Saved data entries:

▶

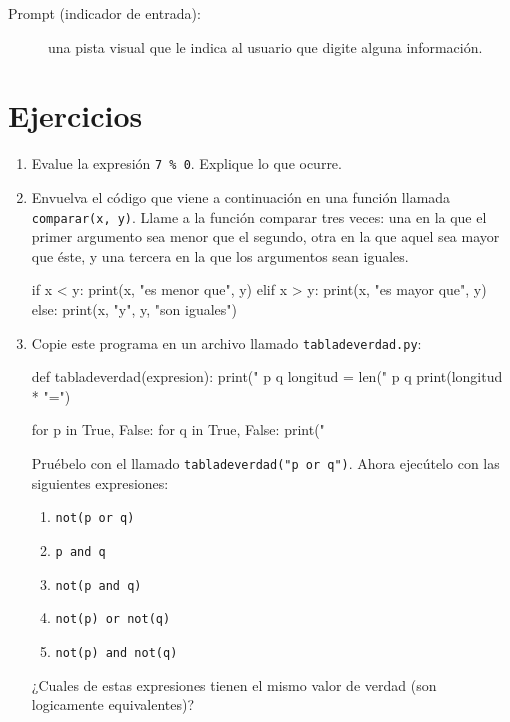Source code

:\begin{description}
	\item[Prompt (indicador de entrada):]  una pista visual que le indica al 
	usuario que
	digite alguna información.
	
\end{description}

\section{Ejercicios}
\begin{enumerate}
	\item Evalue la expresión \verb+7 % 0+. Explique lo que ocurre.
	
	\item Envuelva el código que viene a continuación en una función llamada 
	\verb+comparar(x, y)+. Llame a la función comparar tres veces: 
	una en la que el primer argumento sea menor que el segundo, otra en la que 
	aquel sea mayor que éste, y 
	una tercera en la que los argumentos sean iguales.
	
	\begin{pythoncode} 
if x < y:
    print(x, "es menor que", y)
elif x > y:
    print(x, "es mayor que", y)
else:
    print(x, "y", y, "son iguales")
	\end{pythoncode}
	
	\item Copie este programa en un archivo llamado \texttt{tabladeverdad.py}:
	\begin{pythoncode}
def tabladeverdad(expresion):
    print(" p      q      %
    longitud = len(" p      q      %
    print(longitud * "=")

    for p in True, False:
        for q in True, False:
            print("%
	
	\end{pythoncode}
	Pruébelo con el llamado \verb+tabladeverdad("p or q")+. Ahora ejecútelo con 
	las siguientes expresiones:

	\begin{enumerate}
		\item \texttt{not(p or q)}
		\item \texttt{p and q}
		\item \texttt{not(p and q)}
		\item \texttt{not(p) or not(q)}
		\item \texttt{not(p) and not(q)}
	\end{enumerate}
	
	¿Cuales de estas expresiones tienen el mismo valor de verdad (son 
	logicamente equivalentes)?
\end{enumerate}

◀
▶

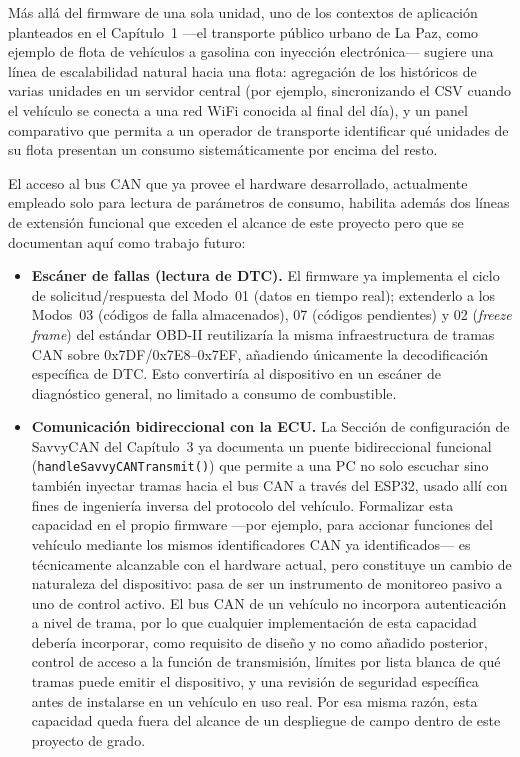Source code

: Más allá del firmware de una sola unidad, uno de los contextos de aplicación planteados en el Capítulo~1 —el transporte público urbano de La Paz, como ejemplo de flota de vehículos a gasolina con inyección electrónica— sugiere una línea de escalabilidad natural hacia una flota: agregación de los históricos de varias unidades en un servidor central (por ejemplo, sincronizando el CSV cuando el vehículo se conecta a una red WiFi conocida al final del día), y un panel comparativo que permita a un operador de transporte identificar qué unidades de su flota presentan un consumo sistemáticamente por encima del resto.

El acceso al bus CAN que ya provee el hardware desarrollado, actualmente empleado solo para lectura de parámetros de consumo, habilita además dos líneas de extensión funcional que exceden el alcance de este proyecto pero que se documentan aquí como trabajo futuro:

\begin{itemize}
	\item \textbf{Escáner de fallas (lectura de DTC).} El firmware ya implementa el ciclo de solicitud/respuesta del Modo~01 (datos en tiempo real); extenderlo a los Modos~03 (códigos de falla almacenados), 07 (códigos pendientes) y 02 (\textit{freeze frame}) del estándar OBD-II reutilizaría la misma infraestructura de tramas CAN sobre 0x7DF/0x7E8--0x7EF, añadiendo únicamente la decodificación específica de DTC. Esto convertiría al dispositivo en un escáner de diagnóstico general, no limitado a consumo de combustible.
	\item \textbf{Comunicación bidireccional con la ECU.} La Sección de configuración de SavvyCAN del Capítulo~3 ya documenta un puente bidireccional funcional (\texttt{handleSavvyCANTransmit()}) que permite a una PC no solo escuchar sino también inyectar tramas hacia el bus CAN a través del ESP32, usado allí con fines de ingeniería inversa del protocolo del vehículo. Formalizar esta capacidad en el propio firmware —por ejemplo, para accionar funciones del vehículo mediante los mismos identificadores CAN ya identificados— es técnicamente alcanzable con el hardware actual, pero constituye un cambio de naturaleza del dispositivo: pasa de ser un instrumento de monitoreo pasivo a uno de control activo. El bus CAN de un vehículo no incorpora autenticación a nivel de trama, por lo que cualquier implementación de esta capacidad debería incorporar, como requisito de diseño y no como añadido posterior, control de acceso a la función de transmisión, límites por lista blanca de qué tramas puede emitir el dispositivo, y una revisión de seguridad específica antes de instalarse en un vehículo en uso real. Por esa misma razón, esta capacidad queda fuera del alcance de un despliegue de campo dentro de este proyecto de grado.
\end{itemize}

◀
▶

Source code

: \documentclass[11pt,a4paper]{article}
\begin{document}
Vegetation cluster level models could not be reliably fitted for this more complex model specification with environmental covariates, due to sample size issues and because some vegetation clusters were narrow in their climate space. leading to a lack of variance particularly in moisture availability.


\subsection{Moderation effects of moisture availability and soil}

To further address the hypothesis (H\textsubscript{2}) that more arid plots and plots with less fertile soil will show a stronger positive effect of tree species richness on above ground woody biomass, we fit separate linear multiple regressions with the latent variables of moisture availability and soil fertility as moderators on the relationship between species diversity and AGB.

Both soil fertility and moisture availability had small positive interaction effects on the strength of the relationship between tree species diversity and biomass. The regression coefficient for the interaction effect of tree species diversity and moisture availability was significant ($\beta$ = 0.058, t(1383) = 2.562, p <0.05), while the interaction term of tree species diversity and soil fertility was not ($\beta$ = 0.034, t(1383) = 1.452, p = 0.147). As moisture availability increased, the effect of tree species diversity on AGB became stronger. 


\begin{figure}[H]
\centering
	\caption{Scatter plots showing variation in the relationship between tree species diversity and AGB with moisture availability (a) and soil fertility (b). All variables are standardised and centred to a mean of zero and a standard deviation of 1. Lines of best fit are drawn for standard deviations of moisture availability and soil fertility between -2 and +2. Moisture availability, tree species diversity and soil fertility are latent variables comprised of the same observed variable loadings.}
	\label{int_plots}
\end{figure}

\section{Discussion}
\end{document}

◀

Your task
Which lines above include the string "solo"? Show them.

Written solution
El acceso al bus CAN que ya provee el hardware desarrollado, actualmente empleado solo para lectura de parámetros de consumo, habilita además dos líneas de extensión funcional que exceden el alcance de este proyecto pero que se documentan aquí como trabajo futuro:
	\item \textbf{Comunicación bidireccional con la ECU.} La Sección de configuración de SavvyCAN del Capítulo~3 ya documenta un puente bidireccional funcional (\texttt{handleSavvyCANTransmit()}) que permite a una PC no solo escuchar sino también inyectar tramas hacia el bus CAN a través del ESP32, usado allí con fines de ingeniería inversa del protocolo del vehículo. Formalizar esta capacidad en el propio firmware —por ejemplo, para accionar funciones del vehículo mediante los mismos identificadores CAN ya identificados— es técnicamente alcanzable con el hardware actual, pero constituye un cambio de naturaleza del dispositivo: pasa de ser un instrumento de monitoreo pasivo a uno de control activo. El bus CAN de un vehículo no incorpora autenticación a nivel de trama, por lo que cualquier implementación de esta capacidad debería incorporar, como requisito de diseño y no como añadido posterior, control de acceso a la función de transmisión, límites por lista blanca de qué tramas puede emitir el dispositivo, y una revisión de seguridad específica antes de instalarse en un vehículo en uso real. Por esa misma razón, esta capacidad queda fuera del alcance de un despliegue de campo dentro de este proyecto de grado.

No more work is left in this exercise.